Problem requirements
The response should contain only those lines of the entries below that include the string "uses".

### Material for the task ###

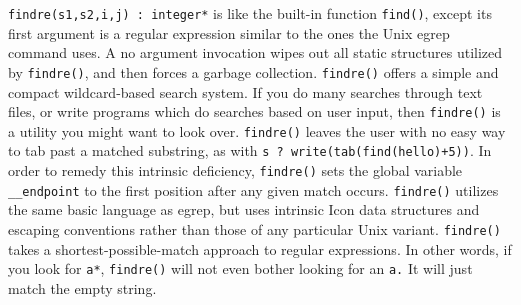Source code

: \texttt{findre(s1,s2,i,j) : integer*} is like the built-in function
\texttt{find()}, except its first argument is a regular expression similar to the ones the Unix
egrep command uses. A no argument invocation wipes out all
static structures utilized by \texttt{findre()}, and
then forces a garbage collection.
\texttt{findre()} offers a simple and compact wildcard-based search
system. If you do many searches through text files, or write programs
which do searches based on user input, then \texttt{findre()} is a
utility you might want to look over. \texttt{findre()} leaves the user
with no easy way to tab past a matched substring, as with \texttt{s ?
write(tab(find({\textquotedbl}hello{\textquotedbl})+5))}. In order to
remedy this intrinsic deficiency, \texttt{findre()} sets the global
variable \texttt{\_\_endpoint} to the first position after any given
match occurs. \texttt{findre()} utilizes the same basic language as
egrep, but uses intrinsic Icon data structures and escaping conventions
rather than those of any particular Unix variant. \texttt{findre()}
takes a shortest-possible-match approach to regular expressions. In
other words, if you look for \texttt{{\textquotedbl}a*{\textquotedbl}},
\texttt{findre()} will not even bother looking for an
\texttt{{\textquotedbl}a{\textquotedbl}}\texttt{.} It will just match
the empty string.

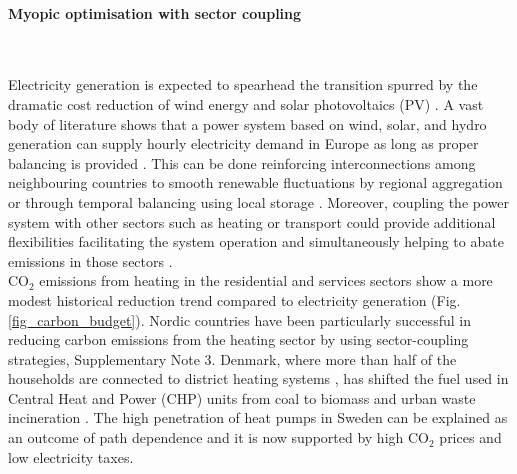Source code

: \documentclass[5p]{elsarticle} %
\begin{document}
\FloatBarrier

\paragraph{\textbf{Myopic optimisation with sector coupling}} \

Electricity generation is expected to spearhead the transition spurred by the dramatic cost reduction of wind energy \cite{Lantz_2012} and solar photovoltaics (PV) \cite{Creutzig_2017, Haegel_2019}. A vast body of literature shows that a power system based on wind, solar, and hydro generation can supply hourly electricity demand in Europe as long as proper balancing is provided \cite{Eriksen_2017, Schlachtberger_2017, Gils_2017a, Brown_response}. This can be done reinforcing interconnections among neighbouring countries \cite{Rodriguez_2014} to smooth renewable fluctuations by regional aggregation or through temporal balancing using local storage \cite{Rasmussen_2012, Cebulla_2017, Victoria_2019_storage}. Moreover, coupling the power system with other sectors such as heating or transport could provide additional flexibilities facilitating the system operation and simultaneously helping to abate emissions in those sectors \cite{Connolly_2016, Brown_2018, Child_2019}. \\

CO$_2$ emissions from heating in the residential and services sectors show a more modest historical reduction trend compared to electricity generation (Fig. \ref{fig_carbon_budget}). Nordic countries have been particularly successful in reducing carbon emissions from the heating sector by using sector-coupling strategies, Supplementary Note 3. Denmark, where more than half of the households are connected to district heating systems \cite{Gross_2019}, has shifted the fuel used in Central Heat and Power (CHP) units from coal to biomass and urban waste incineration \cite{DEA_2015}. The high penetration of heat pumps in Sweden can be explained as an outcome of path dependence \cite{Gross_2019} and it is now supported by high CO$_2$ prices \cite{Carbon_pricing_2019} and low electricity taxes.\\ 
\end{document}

###
### Material for the task ###

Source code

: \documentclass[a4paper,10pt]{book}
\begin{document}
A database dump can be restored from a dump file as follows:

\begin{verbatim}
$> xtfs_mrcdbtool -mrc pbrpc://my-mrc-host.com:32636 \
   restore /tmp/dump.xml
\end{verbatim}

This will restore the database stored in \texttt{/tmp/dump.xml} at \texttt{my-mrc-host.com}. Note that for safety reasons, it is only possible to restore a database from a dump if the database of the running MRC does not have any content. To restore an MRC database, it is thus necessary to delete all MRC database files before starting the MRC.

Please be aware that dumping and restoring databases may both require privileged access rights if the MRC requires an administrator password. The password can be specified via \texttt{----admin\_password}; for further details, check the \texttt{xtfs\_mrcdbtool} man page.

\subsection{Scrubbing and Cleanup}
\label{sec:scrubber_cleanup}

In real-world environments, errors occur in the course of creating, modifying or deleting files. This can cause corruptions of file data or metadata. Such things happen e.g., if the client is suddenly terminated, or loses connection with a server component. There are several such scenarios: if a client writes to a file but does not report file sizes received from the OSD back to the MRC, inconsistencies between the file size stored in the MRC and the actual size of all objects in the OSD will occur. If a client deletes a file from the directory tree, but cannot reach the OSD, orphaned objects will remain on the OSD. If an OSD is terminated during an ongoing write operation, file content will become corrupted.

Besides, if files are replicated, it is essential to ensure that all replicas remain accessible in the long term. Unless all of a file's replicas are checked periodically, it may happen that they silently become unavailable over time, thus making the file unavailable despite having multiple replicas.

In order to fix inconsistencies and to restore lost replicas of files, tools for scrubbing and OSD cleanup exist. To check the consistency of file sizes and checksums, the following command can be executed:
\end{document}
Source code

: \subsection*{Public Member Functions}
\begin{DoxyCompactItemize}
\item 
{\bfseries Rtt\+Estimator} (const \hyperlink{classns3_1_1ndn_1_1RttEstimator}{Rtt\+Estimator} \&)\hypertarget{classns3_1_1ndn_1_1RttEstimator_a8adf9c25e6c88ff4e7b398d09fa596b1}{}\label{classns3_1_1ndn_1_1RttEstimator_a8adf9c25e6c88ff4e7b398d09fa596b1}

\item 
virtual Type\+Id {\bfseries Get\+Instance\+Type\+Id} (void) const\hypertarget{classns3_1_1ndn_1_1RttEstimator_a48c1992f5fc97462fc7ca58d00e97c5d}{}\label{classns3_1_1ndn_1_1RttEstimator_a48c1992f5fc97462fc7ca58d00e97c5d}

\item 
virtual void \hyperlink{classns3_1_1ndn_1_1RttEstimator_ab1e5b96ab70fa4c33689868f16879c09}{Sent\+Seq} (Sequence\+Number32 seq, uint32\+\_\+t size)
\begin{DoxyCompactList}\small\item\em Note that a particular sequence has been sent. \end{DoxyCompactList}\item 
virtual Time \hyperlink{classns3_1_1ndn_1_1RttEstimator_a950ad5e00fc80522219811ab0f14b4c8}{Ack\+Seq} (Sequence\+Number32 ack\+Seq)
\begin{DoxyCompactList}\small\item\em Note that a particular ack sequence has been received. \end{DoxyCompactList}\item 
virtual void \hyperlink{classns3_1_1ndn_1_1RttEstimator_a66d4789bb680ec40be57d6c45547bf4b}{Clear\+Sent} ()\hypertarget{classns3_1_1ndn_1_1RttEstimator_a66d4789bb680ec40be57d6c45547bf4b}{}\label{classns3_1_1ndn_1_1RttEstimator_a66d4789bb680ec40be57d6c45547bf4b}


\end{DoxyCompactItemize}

###
### Material for the task ###

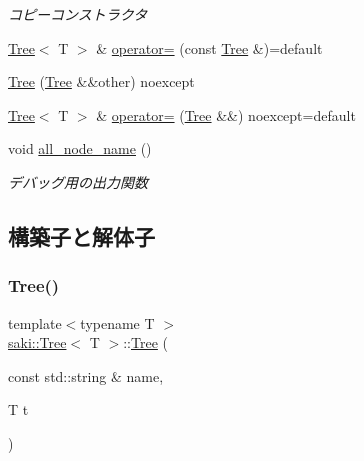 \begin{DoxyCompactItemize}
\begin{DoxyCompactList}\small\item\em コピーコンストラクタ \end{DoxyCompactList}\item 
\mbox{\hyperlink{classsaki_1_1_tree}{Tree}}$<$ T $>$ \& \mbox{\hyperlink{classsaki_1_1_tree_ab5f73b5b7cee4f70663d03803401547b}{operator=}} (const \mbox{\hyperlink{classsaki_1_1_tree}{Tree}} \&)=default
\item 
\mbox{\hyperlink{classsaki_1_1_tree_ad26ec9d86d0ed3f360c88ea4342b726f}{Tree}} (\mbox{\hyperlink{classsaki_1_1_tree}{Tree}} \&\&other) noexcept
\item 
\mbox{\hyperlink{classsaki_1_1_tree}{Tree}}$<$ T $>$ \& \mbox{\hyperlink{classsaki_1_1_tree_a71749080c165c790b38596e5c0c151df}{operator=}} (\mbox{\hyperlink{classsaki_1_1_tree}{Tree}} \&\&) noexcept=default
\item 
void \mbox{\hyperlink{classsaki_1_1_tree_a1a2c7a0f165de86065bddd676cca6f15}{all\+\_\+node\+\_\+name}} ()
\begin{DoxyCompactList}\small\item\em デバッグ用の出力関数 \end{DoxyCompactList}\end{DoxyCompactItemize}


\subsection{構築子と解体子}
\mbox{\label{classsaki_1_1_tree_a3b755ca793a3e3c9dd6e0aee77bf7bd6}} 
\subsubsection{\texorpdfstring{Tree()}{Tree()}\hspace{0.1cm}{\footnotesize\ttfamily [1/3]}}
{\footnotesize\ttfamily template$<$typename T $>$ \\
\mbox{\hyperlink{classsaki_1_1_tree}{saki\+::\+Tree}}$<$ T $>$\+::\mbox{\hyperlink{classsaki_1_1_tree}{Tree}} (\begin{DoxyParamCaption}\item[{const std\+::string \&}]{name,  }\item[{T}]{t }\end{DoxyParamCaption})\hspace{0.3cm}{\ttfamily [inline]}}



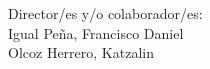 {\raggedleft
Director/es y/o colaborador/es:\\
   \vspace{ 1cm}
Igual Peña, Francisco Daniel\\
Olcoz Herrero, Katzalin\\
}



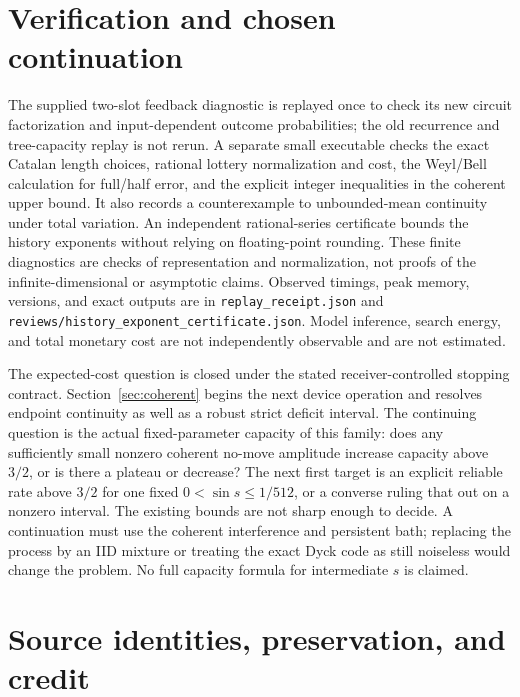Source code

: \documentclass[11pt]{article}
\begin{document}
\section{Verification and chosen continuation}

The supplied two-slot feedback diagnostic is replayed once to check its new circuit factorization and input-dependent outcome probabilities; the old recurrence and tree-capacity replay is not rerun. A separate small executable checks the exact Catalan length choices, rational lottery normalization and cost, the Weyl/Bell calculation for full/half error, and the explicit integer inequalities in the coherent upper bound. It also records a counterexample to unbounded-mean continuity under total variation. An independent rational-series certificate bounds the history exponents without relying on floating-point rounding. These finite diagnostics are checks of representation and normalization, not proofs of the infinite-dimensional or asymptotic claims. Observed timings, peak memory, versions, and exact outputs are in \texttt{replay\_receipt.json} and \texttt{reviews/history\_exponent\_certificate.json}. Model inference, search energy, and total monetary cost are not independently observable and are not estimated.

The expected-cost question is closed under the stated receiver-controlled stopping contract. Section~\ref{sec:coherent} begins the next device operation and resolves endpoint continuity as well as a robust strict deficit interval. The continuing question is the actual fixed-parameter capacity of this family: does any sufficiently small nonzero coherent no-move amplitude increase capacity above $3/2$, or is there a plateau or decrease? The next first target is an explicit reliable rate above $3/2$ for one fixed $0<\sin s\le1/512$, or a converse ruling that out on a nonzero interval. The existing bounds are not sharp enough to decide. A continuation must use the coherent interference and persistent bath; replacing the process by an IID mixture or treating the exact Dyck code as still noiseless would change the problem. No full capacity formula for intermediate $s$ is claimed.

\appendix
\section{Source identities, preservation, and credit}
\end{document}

###

Solution
egrep command uses. A no argument invocation wipes out all
egrep, but uses intrinsic Icon data structures and escaping conventions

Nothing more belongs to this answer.